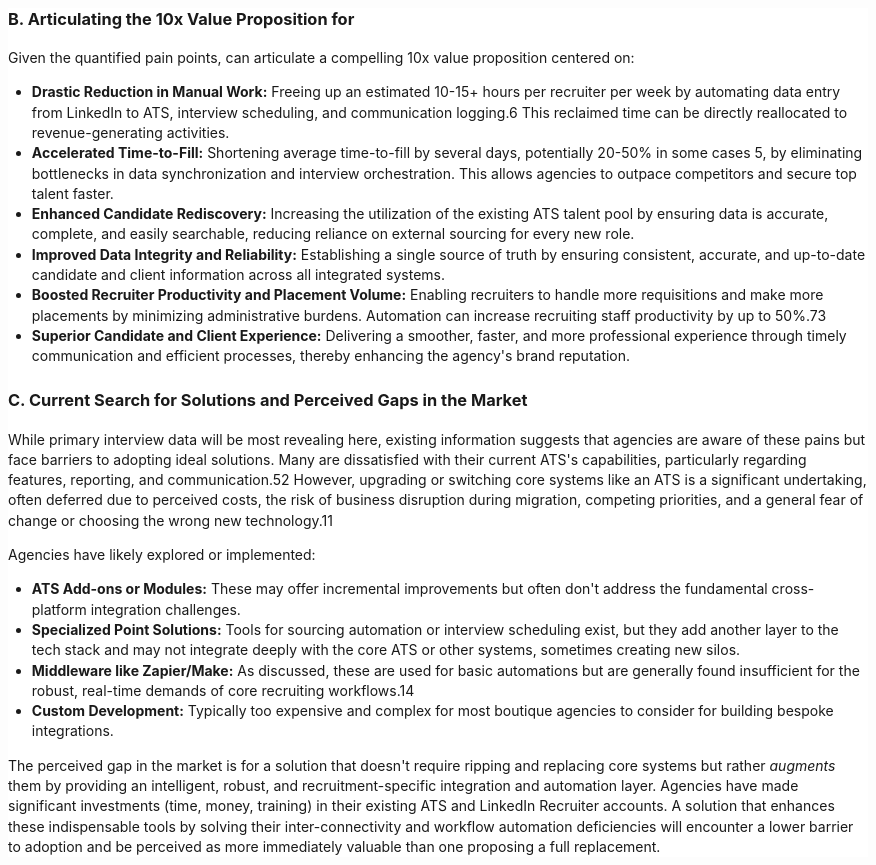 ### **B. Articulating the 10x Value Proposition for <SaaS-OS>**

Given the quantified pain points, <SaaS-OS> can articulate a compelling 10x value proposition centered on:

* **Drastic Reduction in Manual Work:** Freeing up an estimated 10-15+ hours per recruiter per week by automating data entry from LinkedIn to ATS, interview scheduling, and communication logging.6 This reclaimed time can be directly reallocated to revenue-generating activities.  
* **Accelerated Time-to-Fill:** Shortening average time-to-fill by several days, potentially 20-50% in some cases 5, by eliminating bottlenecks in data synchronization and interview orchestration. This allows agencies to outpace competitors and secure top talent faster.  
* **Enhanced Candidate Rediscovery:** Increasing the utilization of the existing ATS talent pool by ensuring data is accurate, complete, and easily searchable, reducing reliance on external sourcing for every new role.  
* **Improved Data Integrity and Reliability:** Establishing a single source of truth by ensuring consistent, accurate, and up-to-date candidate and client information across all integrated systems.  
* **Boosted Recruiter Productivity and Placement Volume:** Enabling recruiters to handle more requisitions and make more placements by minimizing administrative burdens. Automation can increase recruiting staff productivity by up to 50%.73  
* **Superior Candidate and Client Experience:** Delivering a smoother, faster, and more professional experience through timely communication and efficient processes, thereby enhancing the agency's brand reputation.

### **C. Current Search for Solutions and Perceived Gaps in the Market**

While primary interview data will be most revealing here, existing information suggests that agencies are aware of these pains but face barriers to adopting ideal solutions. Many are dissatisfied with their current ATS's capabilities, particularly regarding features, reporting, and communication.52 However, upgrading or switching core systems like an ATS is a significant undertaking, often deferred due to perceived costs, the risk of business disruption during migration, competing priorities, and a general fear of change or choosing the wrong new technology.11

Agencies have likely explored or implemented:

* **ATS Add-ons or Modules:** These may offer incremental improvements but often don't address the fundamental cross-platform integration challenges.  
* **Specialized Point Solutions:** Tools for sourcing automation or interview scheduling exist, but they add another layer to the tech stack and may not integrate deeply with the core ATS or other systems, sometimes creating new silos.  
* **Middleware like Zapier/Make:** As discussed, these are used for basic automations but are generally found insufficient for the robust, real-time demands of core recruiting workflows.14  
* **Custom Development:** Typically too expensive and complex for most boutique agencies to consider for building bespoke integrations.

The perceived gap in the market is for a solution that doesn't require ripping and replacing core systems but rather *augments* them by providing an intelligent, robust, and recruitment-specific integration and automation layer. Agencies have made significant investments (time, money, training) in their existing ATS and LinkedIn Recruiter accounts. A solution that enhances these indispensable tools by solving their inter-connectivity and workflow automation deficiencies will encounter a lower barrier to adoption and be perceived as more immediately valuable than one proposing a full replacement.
================================
> [Aim of the task]: Scan the entries above and copy each line where "This" occurs.

> [Answer section]:
* **Drastic Reduction in Manual Work:** Freeing up an estimated 10-15+ hours per recruiter per week by automating data entry from LinkedIn to ATS, interview scheduling, and communication logging.6 This reclaimed time can be directly reallocated to revenue-generating activities.  
* **Accelerated Time-to-Fill:** Shortening average time-to-fill by several days, potentially 20-50% in some cases 5, by eliminating bottlenecks in data synchronization and interview orchestration. This allows agencies to outpace competitors and secure top talent faster.  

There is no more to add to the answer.